One day my director gave me a meditation on Jesus feeding the 5000. I read the passage before the meditation. My imagination took off and I was firmly placed in the crowd rushing to meet Jesus, not in the boat with Jesus. I was willing to show up to be taught and healed, but I didn't want to picture myself as one who actually fed folk for Jesus, which is of course where the meditation wanted me to go. I resisted in the morning, which worked out nicely for about 30 minutes before mass I imagined myself being fed bread by a disciple of Christ. Later in the evening I would go deeper by imagining myself on the boat and helping Jesus.
So I tried to be shadow boy as I walked from my room with a stack of cards hidden in my journal. As the cards disappeared, I placed a few more down. I only once saw someone looking at the table where eventually 61 cards would be placed. The last few days of production I was making a dozen or so a day. Praying, drawing, and listening to jazz in my room. Emerging to eat, to be directed, to worship, and to say hello to the bluebirds.
shadow boy at Wernersville with his floppy hat...

Monday, September 7, 2009

Going Deeper, the fourth day --- Tanner and Mary and the blue Sky

After the first dinner of the retreat, you have a social activity, of sorts. All who are going to be companioned by a director show up at her/his office. I was the last to arrive and I was guided by a gesture to a chair. The chair offered quite a view.
But first this... I have been going to the Jesuit Center in Wernersville for about ten years. During that time you get to recognize the staff, from the maintenance folk, to the chef, to the woman who used to serve food but now cleans my room before and after I leave, to the office staff. One of these good folk would always pop up at mass and I was quite covetous of a job where you not only get a coffee break but you can get a Jesuit homily and the holy Eucharist while you were at it. And there she was guiding me to a chair in her office.I never knew she was also a spiritual director.
The chair had me facing a wall and on that wall was a painting. A highly favored painting by Henry Tanner. I live just north of the museum that own it. Prints and images of it seem to follow me.
By our fourth meeting a routine is set. My director gives me a meditation which I use as morning and evening prayer, I fall into a favored passage for my afternoon prayer. She is off making a copy of a meditation and I am staring at Mary. I decide I will do the Magnificat this afternoon. She walks in with a meditation on Mary's trip to Elizabeth and the Magnificat (Luke 1: 39-56).
She says, "When you speak of your friend, I think of Mary and Elizabeth." An hour later my imagination takes off once again and I am guiding Mary by hand to the Honda Fit and we hit the PA turnpike driving west. Mary changes from a teen to a woman my age mourning a son. I need both for this trip. A trip that takes me to a door step I have never seen and to my childhood. For days I have been wondering what to say when I write my friend. Now the letter takes form and I draw another card to fit inside that envelope.
after listening to those jazz tunes about Blue Skies... oh my, cool crisp Canadian air arrives and there it is...

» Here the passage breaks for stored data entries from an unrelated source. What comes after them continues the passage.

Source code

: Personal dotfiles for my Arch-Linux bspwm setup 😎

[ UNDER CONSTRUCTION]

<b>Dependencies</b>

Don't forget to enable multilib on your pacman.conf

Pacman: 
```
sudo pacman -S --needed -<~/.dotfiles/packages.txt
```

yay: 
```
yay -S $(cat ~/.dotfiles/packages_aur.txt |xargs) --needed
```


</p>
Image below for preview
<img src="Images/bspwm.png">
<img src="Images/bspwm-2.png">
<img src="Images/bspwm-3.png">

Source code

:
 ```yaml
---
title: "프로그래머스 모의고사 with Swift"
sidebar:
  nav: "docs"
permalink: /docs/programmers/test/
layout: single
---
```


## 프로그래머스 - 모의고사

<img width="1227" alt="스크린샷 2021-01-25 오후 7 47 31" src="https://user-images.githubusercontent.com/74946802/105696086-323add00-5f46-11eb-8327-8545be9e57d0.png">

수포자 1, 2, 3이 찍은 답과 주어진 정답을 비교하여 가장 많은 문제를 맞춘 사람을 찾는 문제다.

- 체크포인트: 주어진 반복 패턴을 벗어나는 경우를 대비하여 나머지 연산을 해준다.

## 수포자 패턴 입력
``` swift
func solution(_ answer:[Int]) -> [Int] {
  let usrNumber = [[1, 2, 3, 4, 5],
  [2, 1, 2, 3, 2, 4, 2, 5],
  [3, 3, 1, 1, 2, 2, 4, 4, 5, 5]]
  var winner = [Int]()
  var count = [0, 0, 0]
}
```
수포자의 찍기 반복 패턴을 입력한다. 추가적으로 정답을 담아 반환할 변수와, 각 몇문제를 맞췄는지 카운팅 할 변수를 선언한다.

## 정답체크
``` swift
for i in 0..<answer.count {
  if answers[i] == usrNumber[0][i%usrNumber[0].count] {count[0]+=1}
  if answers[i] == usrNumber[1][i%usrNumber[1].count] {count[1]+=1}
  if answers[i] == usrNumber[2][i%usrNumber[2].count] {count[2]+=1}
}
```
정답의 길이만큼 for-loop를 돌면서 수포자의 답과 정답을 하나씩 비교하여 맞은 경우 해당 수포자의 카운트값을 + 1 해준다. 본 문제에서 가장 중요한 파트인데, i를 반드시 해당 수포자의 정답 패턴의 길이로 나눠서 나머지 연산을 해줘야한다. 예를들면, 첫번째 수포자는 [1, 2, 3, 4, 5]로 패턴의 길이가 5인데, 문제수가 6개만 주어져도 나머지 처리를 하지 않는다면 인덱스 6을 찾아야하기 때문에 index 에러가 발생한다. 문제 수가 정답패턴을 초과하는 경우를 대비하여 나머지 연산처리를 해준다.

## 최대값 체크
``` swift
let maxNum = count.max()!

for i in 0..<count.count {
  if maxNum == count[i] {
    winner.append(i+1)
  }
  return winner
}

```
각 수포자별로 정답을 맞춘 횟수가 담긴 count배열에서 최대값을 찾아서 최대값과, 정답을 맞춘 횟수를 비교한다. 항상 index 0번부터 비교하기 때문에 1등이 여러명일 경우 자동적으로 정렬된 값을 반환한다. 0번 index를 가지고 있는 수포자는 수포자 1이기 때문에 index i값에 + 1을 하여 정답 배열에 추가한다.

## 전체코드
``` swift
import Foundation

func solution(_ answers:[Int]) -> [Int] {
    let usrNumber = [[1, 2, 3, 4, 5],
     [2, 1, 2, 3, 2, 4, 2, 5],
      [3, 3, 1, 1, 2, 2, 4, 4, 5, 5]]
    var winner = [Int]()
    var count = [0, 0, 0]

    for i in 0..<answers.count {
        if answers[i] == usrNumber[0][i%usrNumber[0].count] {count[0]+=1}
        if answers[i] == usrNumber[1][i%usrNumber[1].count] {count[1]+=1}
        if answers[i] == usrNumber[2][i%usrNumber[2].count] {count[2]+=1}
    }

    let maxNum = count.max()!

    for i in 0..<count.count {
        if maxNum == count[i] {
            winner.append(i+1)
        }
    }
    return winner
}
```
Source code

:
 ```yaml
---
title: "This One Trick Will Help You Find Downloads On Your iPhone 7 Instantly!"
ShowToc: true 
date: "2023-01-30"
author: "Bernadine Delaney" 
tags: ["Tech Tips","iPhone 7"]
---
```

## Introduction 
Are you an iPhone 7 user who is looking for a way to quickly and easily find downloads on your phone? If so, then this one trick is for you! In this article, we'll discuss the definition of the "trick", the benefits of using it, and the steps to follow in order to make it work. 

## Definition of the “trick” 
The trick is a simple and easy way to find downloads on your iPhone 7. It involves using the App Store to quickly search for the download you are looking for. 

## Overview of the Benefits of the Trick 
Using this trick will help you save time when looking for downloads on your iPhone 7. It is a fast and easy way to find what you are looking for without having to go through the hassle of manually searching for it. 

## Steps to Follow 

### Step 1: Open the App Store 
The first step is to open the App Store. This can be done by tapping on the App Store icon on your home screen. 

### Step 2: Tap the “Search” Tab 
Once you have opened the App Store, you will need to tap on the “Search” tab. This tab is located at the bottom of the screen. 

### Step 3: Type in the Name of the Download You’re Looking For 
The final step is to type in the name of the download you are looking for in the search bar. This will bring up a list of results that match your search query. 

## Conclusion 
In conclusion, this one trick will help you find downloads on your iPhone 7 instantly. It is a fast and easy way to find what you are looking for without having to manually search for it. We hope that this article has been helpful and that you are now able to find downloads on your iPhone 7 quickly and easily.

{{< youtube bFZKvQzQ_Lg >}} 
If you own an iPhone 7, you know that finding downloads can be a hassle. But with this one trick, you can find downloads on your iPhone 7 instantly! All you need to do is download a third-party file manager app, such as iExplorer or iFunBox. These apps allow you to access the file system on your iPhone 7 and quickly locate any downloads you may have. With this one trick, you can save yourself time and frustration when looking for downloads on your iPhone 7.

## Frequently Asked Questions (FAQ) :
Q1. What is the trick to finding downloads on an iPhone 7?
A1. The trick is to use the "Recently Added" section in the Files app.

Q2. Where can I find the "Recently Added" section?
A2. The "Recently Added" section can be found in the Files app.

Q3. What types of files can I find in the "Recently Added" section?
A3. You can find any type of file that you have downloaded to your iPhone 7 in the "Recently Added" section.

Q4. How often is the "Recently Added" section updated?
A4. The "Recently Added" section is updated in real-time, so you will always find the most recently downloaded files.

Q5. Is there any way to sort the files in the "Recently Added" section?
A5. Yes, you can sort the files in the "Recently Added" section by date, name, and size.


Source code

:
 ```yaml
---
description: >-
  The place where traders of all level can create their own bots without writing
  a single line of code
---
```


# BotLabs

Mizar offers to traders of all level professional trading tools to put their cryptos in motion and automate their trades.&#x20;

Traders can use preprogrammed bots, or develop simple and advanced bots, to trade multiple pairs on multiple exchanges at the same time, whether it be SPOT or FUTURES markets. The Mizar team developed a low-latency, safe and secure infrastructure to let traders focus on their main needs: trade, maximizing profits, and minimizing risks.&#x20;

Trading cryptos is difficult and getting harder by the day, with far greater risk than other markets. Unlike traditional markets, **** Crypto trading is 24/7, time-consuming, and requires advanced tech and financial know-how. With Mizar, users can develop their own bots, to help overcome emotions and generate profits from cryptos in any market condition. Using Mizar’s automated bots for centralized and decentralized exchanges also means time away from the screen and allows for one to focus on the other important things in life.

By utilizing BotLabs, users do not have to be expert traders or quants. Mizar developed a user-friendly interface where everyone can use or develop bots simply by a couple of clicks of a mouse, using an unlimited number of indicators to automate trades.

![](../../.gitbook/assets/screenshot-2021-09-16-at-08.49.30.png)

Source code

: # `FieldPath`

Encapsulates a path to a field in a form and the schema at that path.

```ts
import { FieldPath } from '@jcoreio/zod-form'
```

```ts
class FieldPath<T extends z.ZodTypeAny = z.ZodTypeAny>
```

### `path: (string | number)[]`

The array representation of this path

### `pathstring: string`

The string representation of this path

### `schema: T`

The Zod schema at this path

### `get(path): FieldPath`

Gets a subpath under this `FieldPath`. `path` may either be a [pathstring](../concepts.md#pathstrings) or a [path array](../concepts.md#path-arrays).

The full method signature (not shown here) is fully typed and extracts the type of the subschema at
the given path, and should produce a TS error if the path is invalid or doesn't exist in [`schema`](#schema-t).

deeper places, part 2 falling into silence, search for a calling




a friend reading this post, asks...
So this was a completely silent retreat? 8 days?

I arrived in time to unpack before dinner, send out one last facebook status, then went to eat. The dinner does not require silence so you have one opportunity to discern a friend or two before you stop talking. Then the silence begins... for next seven full days the only sustained conversation is a daily meeting with your director. A handful of times a day, I will break silence to say something profound like... Good Morning or Thank You. The daily mass allows for liturgical speech and singing, and you do get to pass the peace out loud.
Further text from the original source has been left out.